WHAT THE TASK REQUIRES: Retype each record below word for word. Leave the pictures out.

• • •

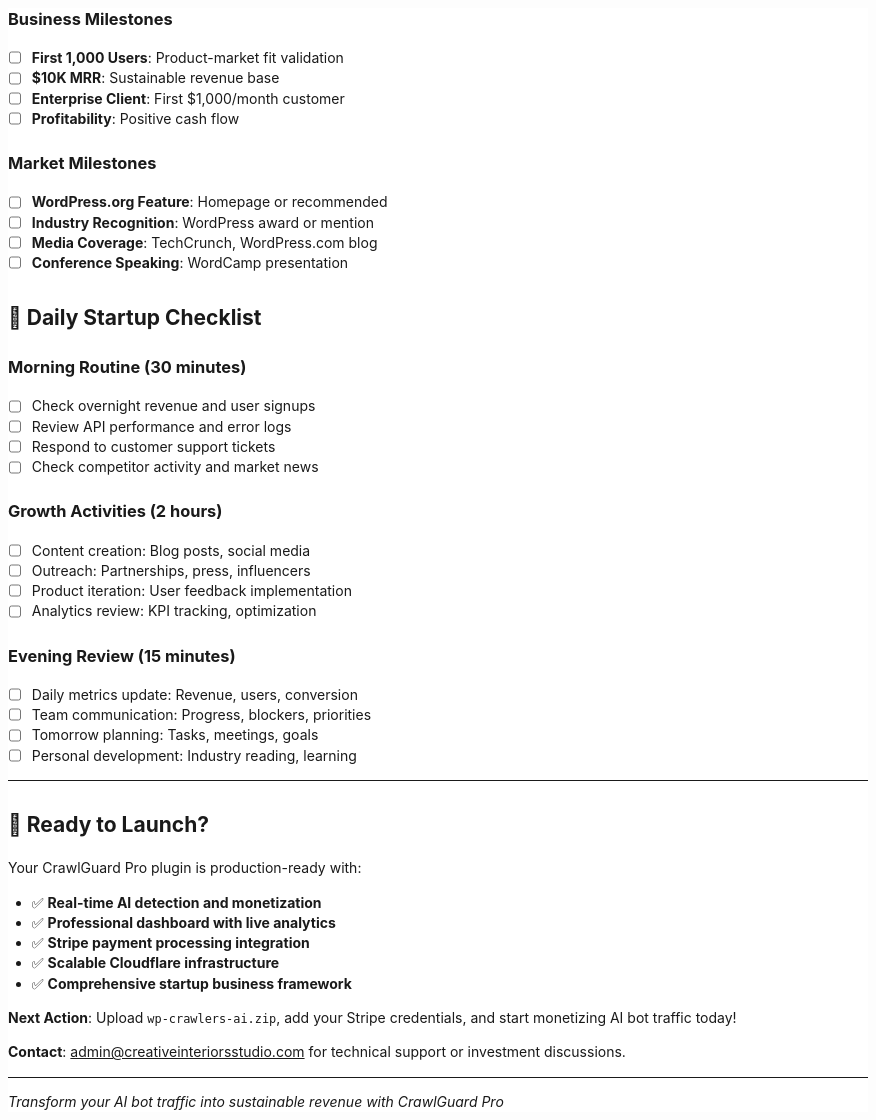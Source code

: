 ### Business Milestones
- [ ] **First 1,000 Users**: Product-market fit validation
- [ ] **$10K MRR**: Sustainable revenue base
- [ ] **Enterprise Client**: First $1,000/month customer
- [ ] **Profitability**: Positive cash flow

### Market Milestones
- [ ] **WordPress.org Feature**: Homepage or recommended
- [ ] **Industry Recognition**: WordPress award or mention
- [ ] **Media Coverage**: TechCrunch, WordPress.com blog
- [ ] **Conference Speaking**: WordCamp presentation

## 📧 Daily Startup Checklist

### Morning Routine (30 minutes)
- [ ] Check overnight revenue and user signups
- [ ] Review API performance and error logs
- [ ] Respond to customer support tickets
- [ ] Check competitor activity and market news

### Growth Activities (2 hours)
- [ ] Content creation: Blog posts, social media
- [ ] Outreach: Partnerships, press, influencers
- [ ] Product iteration: User feedback implementation
- [ ] Analytics review: KPI tracking, optimization

### Evening Review (15 minutes)
- [ ] Daily metrics update: Revenue, users, conversion
- [ ] Team communication: Progress, blockers, priorities
- [ ] Tomorrow planning: Tasks, meetings, goals
- [ ] Personal development: Industry reading, learning

---

## 🚀 Ready to Launch?

Your CrawlGuard Pro plugin is production-ready with:
- ✅ **Real-time AI detection and monetization**
- ✅ **Professional dashboard with live analytics**
- ✅ **Stripe payment processing integration**
- ✅ **Scalable Cloudflare infrastructure**
- ✅ **Comprehensive startup business framework**

**Next Action**: Upload `wp-crawlers-ai.zip`, add your Stripe credentials, and start monetizing AI bot traffic today!

**Contact**: admin@creativeinteriorsstudio.com for technical support or investment discussions.

---

*Transform your AI bot traffic into sustainable revenue with CrawlGuard Pro*
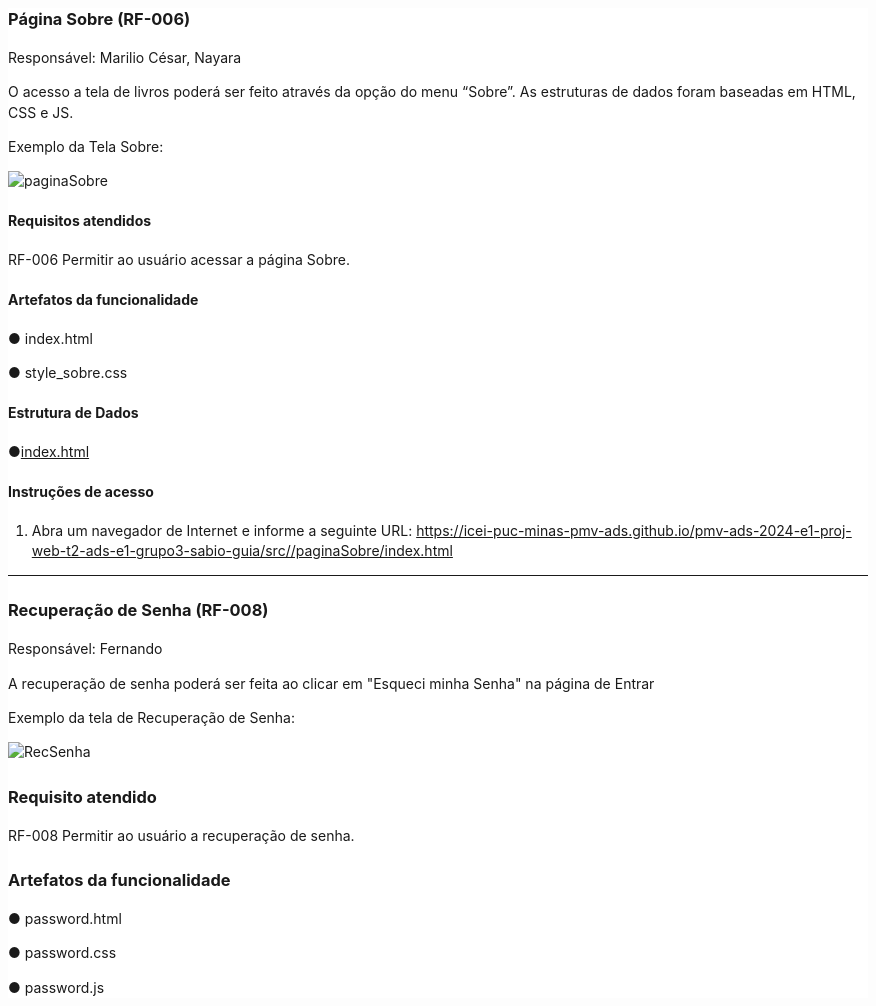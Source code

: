 ### Página Sobre (RF-006)

Responsável: Marilio César, Nayara

O acesso a tela de livros poderá ser feito através da opção do menu “Sobre”. As estruturas de dados foram baseadas em HTML, CSS e JS.

Exemplo da Tela Sobre:

![paginaSobre](https://github.com/ICEI-PUC-Minas-PMV-ADS/pmv-ads-2024-e1-proj-web-t2-ads-e1-grupo3-sabio-guia/assets/109766719/f6a5a252-413a-4685-b1a8-ed8e40a275de)


#### Requisitos atendidos
 
 RF-006 Permitir ao usuário acessar a página Sobre.	
 

#### Artefatos da funcionalidade

●	index.html 

●	style_sobre.css


#### Estrutura de Dados

●[index.html](https://github.com/ICEI-PUC-Minas-PMV-ADS/pmv-ads-2024-e1-proj-web-t2-ads-e1-grupo3-sabio-guia/blob/main/src/paginaSobre/index.html)


#### Instruções de acesso
1.	Abra um navegador de Internet e informe a seguinte URL: https://icei-puc-minas-pmv-ads.github.io/pmv-ads-2024-e1-proj-web-t2-ads-e1-grupo3-sabio-guia/src//paginaSobre/index.html

<hr>

### Recuperação de Senha (RF-008)

Responsável: Fernando

A recuperação de senha poderá ser feita ao clicar em "Esqueci minha Senha" na página de Entrar 

Exemplo da tela de Recuperação de Senha: 

![RecSenha](https://github.com/ICEI-PUC-Minas-PMV-ADS/pmv-ads-2024-e1-proj-web-t2-ads-e1-grupo3-sabio-guia/assets/109766719/df609ba5-91b9-477e-a03e-a08c03e6378b)


### Requisito atendido

RF-008	Permitir ao usuário a recuperação de senha.	

### Artefatos da funcionalidade

●	password.html 

●	password.css

●	password.js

• • •

TASK ANSWER:
Source code

: ### Business Milestones
- [ ] **First 1,000 Users**: Product-market fit validation
- [ ] **$10K MRR**: Sustainable revenue base
- [ ] **Enterprise Client**: First $1,000/month customer
- [ ] **Profitability**: Positive cash flow

### Market Milestones
- [ ] **WordPress.org Feature**: Homepage or recommended
- [ ] **Industry Recognition**: WordPress award or mention
- [ ] **Media Coverage**: TechCrunch, WordPress.com blog
- [ ] **Conference Speaking**: WordCamp presentation

## 📧 Daily Startup Checklist

### Morning Routine (30 minutes)
- [ ] Check overnight revenue and user signups
- [ ] Review API performance and error logs
- [ ] Respond to customer support tickets
- [ ] Check competitor activity and market news

### Growth Activities (2 hours)
- [ ] Content creation: Blog posts, social media
- [ ] Outreach: Partnerships, press, influencers
- [ ] Product iteration: User feedback implementation
- [ ] Analytics review: KPI tracking, optimization

### Evening Review (15 minutes)
- [ ] Daily metrics update: Revenue, users, conversion
- [ ] Team communication: Progress, blockers, priorities
- [ ] Tomorrow planning: Tasks, meetings, goals
- [ ] Personal development: Industry reading, learning

---

## 🚀 Ready to Launch?

Your CrawlGuard Pro plugin is production-ready with:
- ✅ **Real-time AI detection and monetization**
- ✅ **Professional dashboard with live analytics**
- ✅ **Stripe payment processing integration**
- ✅ **Scalable Cloudflare infrastructure**
- ✅ **Comprehensive startup business framework**

**Next Action**: Upload `wp-crawlers-ai.zip`, add your Stripe credentials, and start monetizing AI bot traffic today!

**Contact**: admin@creativeinteriorsstudio.com for technical support or investment discussions.

---

*Transform your AI bot traffic into sustainable revenue with CrawlGuard Pro*
Source code

: ### Página Sobre (RF-006)

Responsável: Marilio César, Nayara

O acesso a tela de livros poderá ser feito através da opção do menu “Sobre”. As estruturas de dados foram baseadas em HTML, CSS e JS.

Exemplo da Tela Sobre:

![paginaSobre](https://github.com/ICEI-PUC-Minas-PMV-ADS/pmv-ads-2024-e1-proj-web-t2-ads-e1-grupo3-sabio-guia/assets/109766719/f6a5a252-413a-4685-b1a8-ed8e40a275de)


#### Requisitos atendidos
 
 RF-006 Permitir ao usuário acessar a página Sobre.	
 

#### Artefatos da funcionalidade

●	index.html 

●	style_sobre.css


#### Estrutura de Dados

●[index.html](https://github.com/ICEI-PUC-Minas-PMV-ADS/pmv-ads-2024-e1-proj-web-t2-ads-e1-grupo3-sabio-guia/blob/main/src/paginaSobre/index.html)


#### Instruções de acesso
1.	Abra um navegador de Internet e informe a seguinte URL: https://icei-puc-minas-pmv-ads.github.io/pmv-ads-2024-e1-proj-web-t2-ads-e1-grupo3-sabio-guia/src//paginaSobre/index.html

<hr>

### Recuperação de Senha (RF-008)

Responsável: Fernando

A recuperação de senha poderá ser feita ao clicar em "Esqueci minha Senha" na página de Entrar 

Exemplo da tela de Recuperação de Senha: 

![RecSenha](https://github.com/ICEI-PUC-Minas-PMV-ADS/pmv-ads-2024-e1-proj-web-t2-ads-e1-grupo3-sabio-guia/assets/109766719/df609ba5-91b9-477e-a03e-a08c03e6378b)


### Requisito atendido

RF-008	Permitir ao usuário a recuperação de senha.	

### Artefatos da funcionalidade

●	password.html 

●	password.css

●	password.js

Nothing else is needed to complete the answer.